Book Review: "The Map Thief"

I think I have managed to keep a pretty close eye on the media coverage of the E. Forbes Smiley map thefts, his ensuing plea deal and sentencing process, as well as the long aftermath. I even wrote a paper in grad school about the newspaper coverage of the thefts. So I was pleasantly delighted to read Michael Blanding's The Map Thief (Gotham Books, 2014) and find that there was much to the story that hadn't previously made its way into the news in any major way.

Blanding's book, like Miles Harvey's The Island of Lost Maps, probably ought to be required reading for anyone responsible for the cataloging, supervision, curation, collection, purchase, or sale of maps (or even rare printed materials and archives broadly conceived).

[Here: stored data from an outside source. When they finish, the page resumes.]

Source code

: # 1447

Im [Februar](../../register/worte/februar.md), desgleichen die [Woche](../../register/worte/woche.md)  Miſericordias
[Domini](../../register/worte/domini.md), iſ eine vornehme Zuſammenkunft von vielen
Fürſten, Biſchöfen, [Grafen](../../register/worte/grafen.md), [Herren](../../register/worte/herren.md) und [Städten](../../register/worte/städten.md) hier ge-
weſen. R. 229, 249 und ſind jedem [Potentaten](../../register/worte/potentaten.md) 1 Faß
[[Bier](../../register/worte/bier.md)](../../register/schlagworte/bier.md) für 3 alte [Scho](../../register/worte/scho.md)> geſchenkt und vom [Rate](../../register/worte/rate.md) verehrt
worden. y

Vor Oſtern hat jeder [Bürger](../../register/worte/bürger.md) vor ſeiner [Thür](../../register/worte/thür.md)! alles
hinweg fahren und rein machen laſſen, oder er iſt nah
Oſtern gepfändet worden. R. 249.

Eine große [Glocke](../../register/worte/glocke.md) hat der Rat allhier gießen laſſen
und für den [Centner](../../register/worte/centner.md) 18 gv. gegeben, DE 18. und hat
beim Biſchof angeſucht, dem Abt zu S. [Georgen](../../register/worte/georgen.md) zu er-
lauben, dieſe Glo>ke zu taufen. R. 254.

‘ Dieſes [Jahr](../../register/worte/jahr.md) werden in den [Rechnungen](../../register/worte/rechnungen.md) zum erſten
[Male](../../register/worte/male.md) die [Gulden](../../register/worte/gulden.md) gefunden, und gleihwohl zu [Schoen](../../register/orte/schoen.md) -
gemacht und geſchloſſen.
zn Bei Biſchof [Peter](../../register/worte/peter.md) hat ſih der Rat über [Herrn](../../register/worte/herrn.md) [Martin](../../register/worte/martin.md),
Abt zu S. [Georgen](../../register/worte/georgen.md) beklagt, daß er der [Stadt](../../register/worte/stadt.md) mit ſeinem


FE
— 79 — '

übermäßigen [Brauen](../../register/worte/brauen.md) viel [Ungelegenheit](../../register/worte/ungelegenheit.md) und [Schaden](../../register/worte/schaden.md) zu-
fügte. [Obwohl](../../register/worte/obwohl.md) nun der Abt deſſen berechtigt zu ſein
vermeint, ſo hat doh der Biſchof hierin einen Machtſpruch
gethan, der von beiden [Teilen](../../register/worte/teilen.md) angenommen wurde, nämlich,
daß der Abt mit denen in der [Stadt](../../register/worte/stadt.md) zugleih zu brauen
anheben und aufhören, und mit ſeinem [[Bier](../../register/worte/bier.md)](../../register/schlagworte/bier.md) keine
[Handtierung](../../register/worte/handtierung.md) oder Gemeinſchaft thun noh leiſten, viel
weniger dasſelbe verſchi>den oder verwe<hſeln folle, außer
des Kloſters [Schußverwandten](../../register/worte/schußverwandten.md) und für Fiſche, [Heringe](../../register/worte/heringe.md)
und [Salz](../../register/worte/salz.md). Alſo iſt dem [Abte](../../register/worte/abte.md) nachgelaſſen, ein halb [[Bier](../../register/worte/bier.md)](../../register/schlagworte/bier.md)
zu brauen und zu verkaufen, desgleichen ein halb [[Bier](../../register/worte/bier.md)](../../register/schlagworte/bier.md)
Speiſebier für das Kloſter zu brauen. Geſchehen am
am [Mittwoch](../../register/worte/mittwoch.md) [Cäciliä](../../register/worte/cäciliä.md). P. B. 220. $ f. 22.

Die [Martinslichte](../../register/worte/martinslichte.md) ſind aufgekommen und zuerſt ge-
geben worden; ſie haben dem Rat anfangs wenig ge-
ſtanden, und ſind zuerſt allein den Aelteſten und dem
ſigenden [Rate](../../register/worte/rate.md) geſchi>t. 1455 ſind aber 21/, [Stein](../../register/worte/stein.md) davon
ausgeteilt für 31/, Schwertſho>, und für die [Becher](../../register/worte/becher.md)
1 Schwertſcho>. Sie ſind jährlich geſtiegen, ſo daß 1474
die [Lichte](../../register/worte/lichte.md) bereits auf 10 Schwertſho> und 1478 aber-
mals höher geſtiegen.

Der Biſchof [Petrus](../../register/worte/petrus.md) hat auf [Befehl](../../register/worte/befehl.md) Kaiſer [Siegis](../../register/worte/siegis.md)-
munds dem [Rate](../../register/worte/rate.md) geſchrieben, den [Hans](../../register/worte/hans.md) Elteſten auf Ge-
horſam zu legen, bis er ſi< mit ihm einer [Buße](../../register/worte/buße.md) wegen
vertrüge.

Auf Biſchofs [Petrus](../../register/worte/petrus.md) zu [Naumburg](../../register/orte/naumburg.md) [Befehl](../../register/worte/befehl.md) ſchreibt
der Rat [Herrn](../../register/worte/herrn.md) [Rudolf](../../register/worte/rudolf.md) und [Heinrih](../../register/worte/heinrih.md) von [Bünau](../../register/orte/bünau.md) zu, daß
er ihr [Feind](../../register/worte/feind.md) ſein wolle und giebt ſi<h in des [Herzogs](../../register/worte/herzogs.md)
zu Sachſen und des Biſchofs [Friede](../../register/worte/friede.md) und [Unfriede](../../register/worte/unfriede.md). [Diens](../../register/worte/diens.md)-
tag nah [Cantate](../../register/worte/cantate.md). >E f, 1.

It tells the story of Smiley's thefts and the ensuing legal wrangling, but Blanding also very carefully treats another important aspect of Smiley's life: his involvement with the interior Maine town of Sebec, which didn't tend to come up much when Smiley was in the news, but which had a major impact on his life and dealings.

Many of the major players in the case spoke to Blanding directly, including former NYPL maps curator Alice Hudson, and the Curator of the Leventhal Map Center at the BPL, Ronald Grim. Many current and former map dealers also spoke to Blanding, as did a whole slew of Smiley's personal friends, as well as Smiley himself (for a brief period). But even with Smiley's perspective, this book in no way turns into a remotely sympathetic portrait (for which see The Man Who Loved Books Too Much). Blanding treats Smiley's crimes with the seriousness they deserve, and makes quite clear the continued concerns among curators at several institutions that prosecutors were too quick to accept a plea deal and did not take seriously enough the post-plea revelations that Smiley had not admitted to all of the thefts.

The book manages to tell a complex story in an extremely readable way, and includes a fair amount of background material on the cartographic history of the maps themselves, the map trade, and how Smiley's actions changed the broader community. Recommended without reservation.